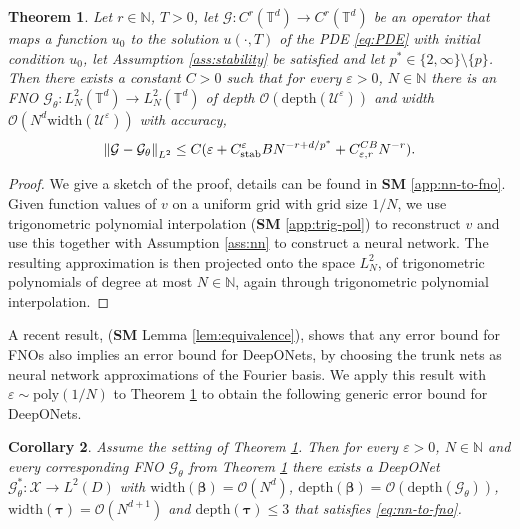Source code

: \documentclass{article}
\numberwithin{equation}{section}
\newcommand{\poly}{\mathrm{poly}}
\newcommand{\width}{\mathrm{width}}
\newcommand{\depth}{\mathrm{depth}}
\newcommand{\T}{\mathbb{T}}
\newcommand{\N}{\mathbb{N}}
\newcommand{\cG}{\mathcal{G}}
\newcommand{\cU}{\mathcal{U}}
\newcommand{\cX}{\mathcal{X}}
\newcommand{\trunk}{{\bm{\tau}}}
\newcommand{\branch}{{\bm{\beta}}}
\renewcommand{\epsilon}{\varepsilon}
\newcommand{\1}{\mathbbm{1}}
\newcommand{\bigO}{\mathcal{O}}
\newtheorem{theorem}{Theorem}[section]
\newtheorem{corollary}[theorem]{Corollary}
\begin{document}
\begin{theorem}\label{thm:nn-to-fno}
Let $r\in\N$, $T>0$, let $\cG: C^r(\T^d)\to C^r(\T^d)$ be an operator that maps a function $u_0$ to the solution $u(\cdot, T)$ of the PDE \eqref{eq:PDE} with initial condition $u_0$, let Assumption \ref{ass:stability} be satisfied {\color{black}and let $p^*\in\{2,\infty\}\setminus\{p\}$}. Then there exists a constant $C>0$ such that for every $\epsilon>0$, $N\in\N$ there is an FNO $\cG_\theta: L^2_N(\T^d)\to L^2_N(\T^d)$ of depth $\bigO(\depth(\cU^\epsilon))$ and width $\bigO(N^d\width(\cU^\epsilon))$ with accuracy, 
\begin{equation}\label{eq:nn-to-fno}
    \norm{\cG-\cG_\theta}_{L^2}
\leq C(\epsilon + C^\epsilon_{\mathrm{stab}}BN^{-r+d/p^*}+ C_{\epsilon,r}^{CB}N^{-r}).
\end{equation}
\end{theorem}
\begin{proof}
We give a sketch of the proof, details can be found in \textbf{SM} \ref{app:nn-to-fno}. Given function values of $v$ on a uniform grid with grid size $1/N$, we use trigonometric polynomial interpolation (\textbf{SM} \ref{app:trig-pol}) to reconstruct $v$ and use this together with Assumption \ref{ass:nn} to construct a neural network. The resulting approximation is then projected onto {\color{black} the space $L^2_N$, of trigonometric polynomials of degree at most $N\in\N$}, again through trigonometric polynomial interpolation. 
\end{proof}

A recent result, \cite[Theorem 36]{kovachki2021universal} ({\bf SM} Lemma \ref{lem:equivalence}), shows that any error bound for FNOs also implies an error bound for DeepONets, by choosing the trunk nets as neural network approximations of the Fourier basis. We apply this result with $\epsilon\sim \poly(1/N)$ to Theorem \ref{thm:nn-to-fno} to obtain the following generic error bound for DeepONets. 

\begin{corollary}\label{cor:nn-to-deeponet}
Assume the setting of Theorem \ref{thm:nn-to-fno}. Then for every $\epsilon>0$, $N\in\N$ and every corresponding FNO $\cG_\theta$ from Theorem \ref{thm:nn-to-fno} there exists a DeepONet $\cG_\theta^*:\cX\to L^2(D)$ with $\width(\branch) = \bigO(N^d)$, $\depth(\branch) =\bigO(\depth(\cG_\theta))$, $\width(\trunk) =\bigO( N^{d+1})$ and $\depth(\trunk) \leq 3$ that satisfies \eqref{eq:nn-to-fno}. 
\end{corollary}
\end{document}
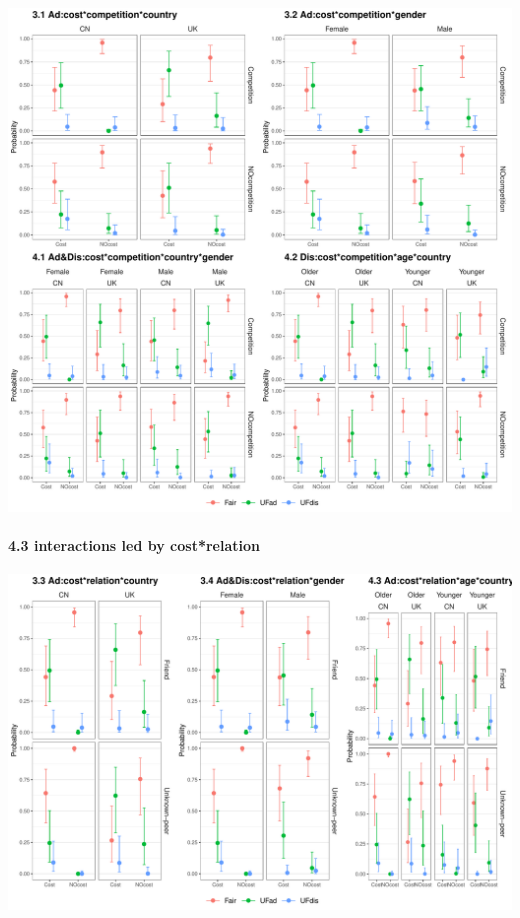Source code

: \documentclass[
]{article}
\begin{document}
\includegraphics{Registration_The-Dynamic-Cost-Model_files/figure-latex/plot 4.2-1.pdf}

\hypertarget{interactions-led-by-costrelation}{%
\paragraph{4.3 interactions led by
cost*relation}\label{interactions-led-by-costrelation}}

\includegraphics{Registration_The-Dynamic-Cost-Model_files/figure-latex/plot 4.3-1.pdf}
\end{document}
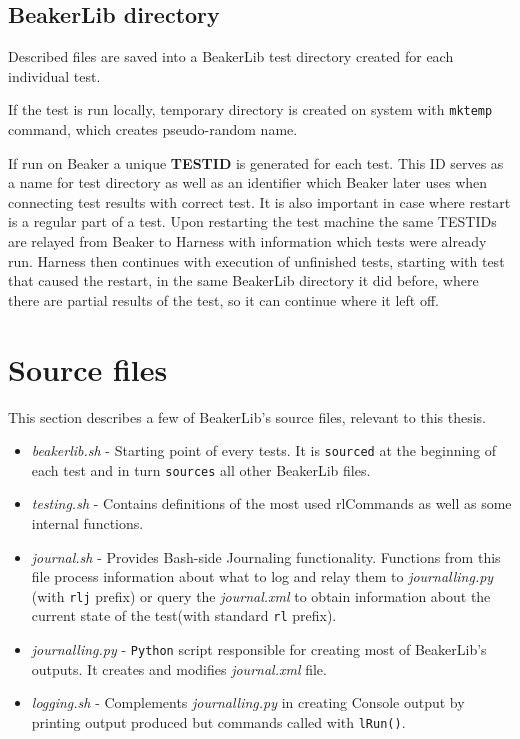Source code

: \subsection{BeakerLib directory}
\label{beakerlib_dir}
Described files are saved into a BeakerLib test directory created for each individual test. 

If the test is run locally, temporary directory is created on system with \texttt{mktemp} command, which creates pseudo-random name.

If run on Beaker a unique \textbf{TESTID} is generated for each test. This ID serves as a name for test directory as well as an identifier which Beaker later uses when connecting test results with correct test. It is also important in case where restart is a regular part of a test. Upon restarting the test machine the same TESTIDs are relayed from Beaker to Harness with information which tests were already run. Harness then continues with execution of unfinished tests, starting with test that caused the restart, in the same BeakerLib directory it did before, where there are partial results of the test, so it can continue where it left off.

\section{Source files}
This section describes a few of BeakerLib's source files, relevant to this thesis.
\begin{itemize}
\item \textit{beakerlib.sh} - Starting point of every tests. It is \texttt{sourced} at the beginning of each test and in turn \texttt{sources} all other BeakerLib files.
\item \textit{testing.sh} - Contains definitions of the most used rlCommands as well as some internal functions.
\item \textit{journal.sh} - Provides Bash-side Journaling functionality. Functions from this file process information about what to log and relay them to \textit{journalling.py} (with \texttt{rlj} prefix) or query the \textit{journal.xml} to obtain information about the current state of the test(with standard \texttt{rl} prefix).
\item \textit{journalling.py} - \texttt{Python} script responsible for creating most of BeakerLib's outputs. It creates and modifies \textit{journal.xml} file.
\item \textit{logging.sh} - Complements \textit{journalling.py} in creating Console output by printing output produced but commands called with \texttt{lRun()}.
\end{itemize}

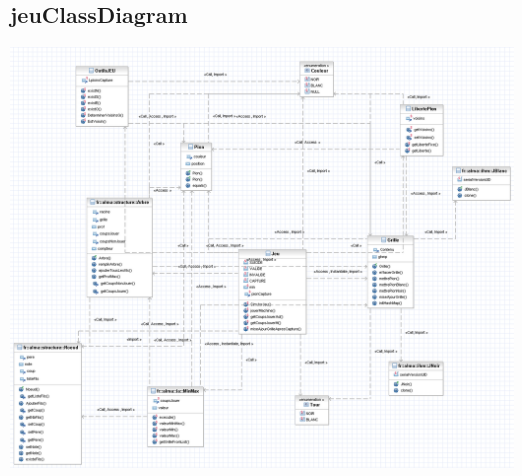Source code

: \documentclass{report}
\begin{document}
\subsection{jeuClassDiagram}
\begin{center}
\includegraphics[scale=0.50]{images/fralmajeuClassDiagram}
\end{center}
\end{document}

_ABOUT THIS TASK:_
From the entries, copy every line in which the string "journalling" can be found.

_OUTPUT FOR THIS EXERCISE:_
\item \textit{journal.sh} - Provides Bash-side Journaling functionality. Functions from this file process information about what to log and relay them to \textit{journalling.py} (with \texttt{rlj} prefix) or query the \textit{journal.xml} to obtain information about the current state of the test(with standard \texttt{rl} prefix).
\item \textit{journalling.py} - \texttt{Python} script responsible for creating most of BeakerLib's outputs. It creates and modifies \textit{journal.xml} file.
\item \textit{logging.sh} - Complements \textit{journalling.py} in creating Console output by printing output produced but commands called with \texttt{lRun()}.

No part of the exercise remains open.